Results: Within 354 groups (181 studies, 77 999 participants), principal backbones were tenofovir-emtricitabine (TDF/TAF-FTC) (44.2%), thymidine-based (27.7%), and abacavir-lamivudine (9.7%). Principal anchors were non-nucleoside analog (49.7%), boosted protease inhibitor (28.1%), and integrase inhibitor (INSTI; 11.5%). Mean intention-to-treat efficacy (RNA <50 copies/ml) was 71.3%, 63.5% (145 groups), and 61.8% (48 groups) at weeks 48, 96, and 144, respectively (for post-2010 studies, 83.8%, 79.9%, and 77.1%). TDF/TAF-FTC and INSTI were independent predictors of greater efficacy at weeks 48, 96, and 144. Additional independent predictors at week 48 were pre-ART resistance genotyping, higher baseline CD4 cell count, and once-daily ART. Fewer pills per day predicted greater efficacy at weeks 96 and 144. Phase 4 studies yielded progressively inferior efficacy than phase 3 studies (difference 5.1% at week 48, 15.8% at week 144). Cessation through week 144 overall (29.4%) and for adverse events (8.9%) declined over time, but cessation for virological failure (5.2%) did not.
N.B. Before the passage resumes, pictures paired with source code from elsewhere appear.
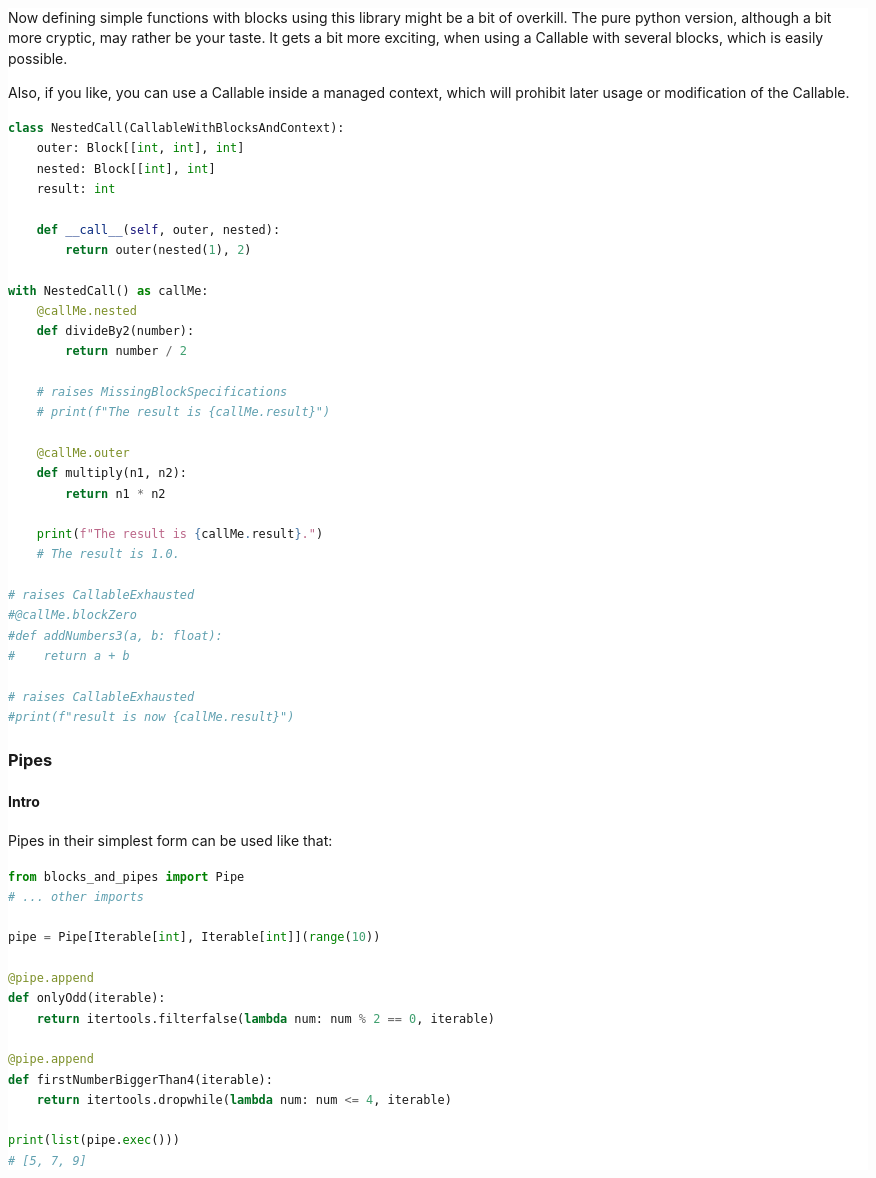 Now defining simple functions with blocks using this library might be a bit of
overkill. The pure python version, although a bit more cryptic, may rather be
your taste. It gets a bit more exciting, when using a Callable with several
blocks, which is easily possible.

Also, if you like, you can use a Callable inside a managed context, which will
prohibit later usage or modification of the Callable.

```python
class NestedCall(CallableWithBlocksAndContext):
    outer: Block[[int, int], int]
    nested: Block[[int], int]
    result: int

    def __call__(self, outer, nested):
        return outer(nested(1), 2)

with NestedCall() as callMe:
    @callMe.nested
    def divideBy2(number):
        return number / 2

    # raises MissingBlockSpecifications
    # print(f"The result is {callMe.result}")

    @callMe.outer
    def multiply(n1, n2):
        return n1 * n2

    print(f"The result is {callMe.result}.")
    # The result is 1.0.

# raises CallableExhausted
#@callMe.blockZero
#def addNumbers3(a, b: float):
#    return a + b

# raises CallableExhausted
#print(f"result is now {callMe.result}")
```

### Pipes

#### Intro

Pipes in their simplest form can be used like that:

```python
from blocks_and_pipes import Pipe
# ... other imports

pipe = Pipe[Iterable[int], Iterable[int]](range(10))

@pipe.append
def onlyOdd(iterable):
    return itertools.filterfalse(lambda num: num % 2 == 0, iterable)

@pipe.append
def firstNumberBiggerThan4(iterable):
    return itertools.dropwhile(lambda num: num <= 4, iterable)

print(list(pipe.exec()))
# [5, 7, 9]
```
Conclusions: Initial ART efficacy continues to improve, but more than 20% of post-2010 patients failed over 3 years. Real-world efficacy is lower than in phase 3 trials. Guidelines should list non-INSTI-based initial ART as nonpreferred. Strategies are needed to improve access to pre-ART genotyping and to increase early initiation of once-daily ART.